There are a surprising number of cases dealing with whether people who purportedly signed a personal guarantee actually agreed to personally guarantee a contract.
Many of the issues I’ve seen arise when someone signs at the bottom of a contract as “guarantor” rather than signing a separate guarantee document. There’s nothing wrong with doing that, but it can cause issues. For example, I discussed a case in 2012 involving a corporate officer who signed a credit application that contained guarantee language. The officer signed the document only once, the signature did not indicate whether he was signing in his individual capacity or on behalf of the company, there was only one signature line, and the guarantee language did not clearly evidence that a personal guarantee was intended. The court held that the officer had not agreed to personally guarantee the company’s obligations and stated:
When considering whether a signatory to a contract intended to sign the agreement in his corporate or individual capacity, the determinative question is whether, in view of the form of the signature to the agreement, the language of the so called guaranty clause is sufficient to manifest a clear and explicit intent by [the signatory] to assume a personal guaranty contract. … Accordingly, our courts have adopted the policy that in order to hold a corporate officer individually liable in signing a contract of guaranty … the officer should sign the contract twice[,] once in his corporate capacity and once in his individual capacity…. By signing the contract twice, the officer executing the contract for his corporation clearly manifests his intent to assume personal liability. [citations and internal quotation marks omitted]
Drafters should clearly indicate that persons signing guarantees in contracts are signing in their individual capacities and they should include a separate signature block for them the sign in that capacity.
Phillips v. Missouri TLC, LLC
In a more recent case, the purported guarantors who signed a promissory note under the words “Personal Guaranty and Acceptance of Terms” contended that they hadn’t agreed to personally guarantee the note. They argued that the guarantee language was not sufficient and that the guarantee agreement wasn’t supported by consideration.

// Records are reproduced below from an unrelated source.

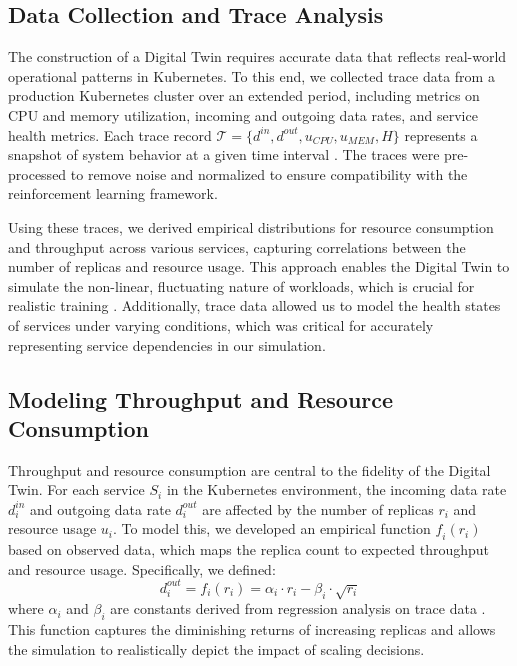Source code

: \documentclass[conference]{IEEEtran}
\begin{document}
\subsection{Data Collection and Trace Analysis}

The construction of a Digital Twin requires accurate data that reflects real-world operational patterns in Kubernetes. To this end, we collected trace data from a production Kubernetes cluster over an extended period, including metrics on CPU and memory utilization, incoming and outgoing data rates, and service health metrics. Each trace record $\mathcal{T} = \{\mathit{d^{in}}, \mathit{d^{out}}, \mathit{u_{CPU}}, \mathit{u_{MEM}}, \mathit{H}\}$ represents a snapshot of system behavior at a given time interval \cite{park_predictive_scaling}. The traces were pre-processed to remove noise and normalized to ensure compatibility with the reinforcement learning framework.

Using these traces, we derived empirical distributions for resource consumption and throughput across various services, capturing correlations between the number of replicas and resource usage. This approach enables the Digital Twin to simulate the non-linear, fluctuating nature of workloads, which is crucial for realistic training \cite{nguyen_sim2reality}. Additionally, trace data allowed us to model the health states of services under varying conditions, which was critical for accurately representing service dependencies in our simulation.

\subsection{Modeling Throughput and Resource Consumption}

Throughput and resource consumption are central to the fidelity of the Digital Twin. For each service $S_i$ in the Kubernetes environment, the incoming data rate $\mathit{d_i^{in}}$ and outgoing data rate $\mathit{d_i^{out}}$ are affected by the number of replicas $\mathit{r_i}$ and resource usage $\mathit{u_i}$. To model this, we developed an empirical function $\mathit{f_i(r_i)}$ based on observed data, which maps the replica count to expected throughput and resource usage. Specifically, we defined:
\begin{equation}
    d_i^{out} = f_i(r_i) = \alpha_i \cdot r_i - \beta_i \cdot \sqrt{r_i}
\end{equation}
where $\alpha_i$ and $\beta_i$ are constants derived from regression analysis on trace data \cite{tan_nn_resource_approx}. This function captures the diminishing returns of increasing replicas and allows the simulation to realistically depict the impact of scaling decisions.
\end{document}
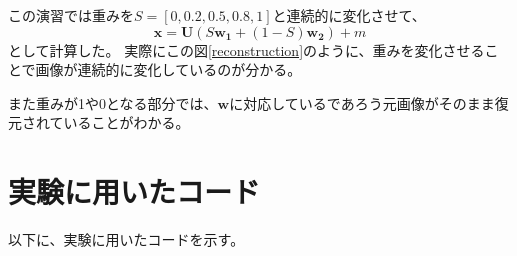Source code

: \documentclass[a4paper,11pt,dvipdfmx]{jsarticle}
\begin{document}
この演習では重みを$S=[0, 0.2, 0.5, 0.8, 1]$と連続的に変化させて、
\begin{equation}
    \mathbf{x} = \mathbf{U} (S\mathbf{w_1} + (1-S)\mathbf{w_2}) + m
\end{equation}
として計算した。
実際にこの図\ref{reconstruction}のように、重みを変化させることで画像が連続的に変化しているのが分かる。

また重みが1や0となる部分では、$\mathbf{w}$に対応しているであろう元画像がそのまま復元されていることがわかる。

\section{実験に用いたコード}
以下に、実験に用いたコードを示す。




\end{document}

On appeal, the Missouri Court of Appeals, Southern District rejected both arguments and upheld the personal guarantees.
The purported guarantors argued that a personal guarantee should resemble the one examined in an earlier Missouri appellate case, which stated “I personally guarantee to you … and I hereby bind myself to pay to you on demand any sum which may become due to you by my firm whenever the firm shall fail to pay the same.” The appeals court rejected the notion, noting that the mere word “guarantee” could be sufficient to evidence the intent of a person to personally guarantee the debt.
On the issue of consideration, the appeals court noted that guarantee agreements are separate contracts, which must be supported by consideration. However, a “guaranty executed contemporaneously with the execution of a promissory note may be considered a part of the original note transaction and supported by the same consideration.” That was the case here, and the personal guarantees were clearly supported by consideration.
One other issue that the appeals court addressed was whether two of the purported guarantors (spouses of the owners of the borrower) had enough involvement in the borrower’s business to support a personal guarantee, a position the trial court had adopted in ruling that the spouses hadn’t personally guaranteed the note. The appeals court rejected the reasoning, stating that the spouses did not have to participate in the borrower’s business to be held personally liable on the loan.
Tips for drafters
Although the personal guarantees were upheld in this case, drafters can decrease the chances of litigation by following a few tips:
- If a person is signing a contract both in his or her capacity as an agent of a company and in his or her individual capacity as a guarantor, they should sign the document twice with guarantee language and signature blocks that clearly show those different roles.
- Since a personal guarantee is a separate agreement — even if it is found at the bottom of a contract — drafters should use language that clearly shows that the individuals intend to personally guarantee the company’s obligations.
- Also, drafters should always think about whether the guarantee is supported by consideration. When the guarantee is signed contemporaneously with the underlying contract, the question of consideration may be clear, but if the guarantee is signed separately — and especially if it is signed later — you should think through the issue of consideration. (See my post Have You Thought about Consideration?)
Perhaps our astute readers have other tips they’d be willing to share.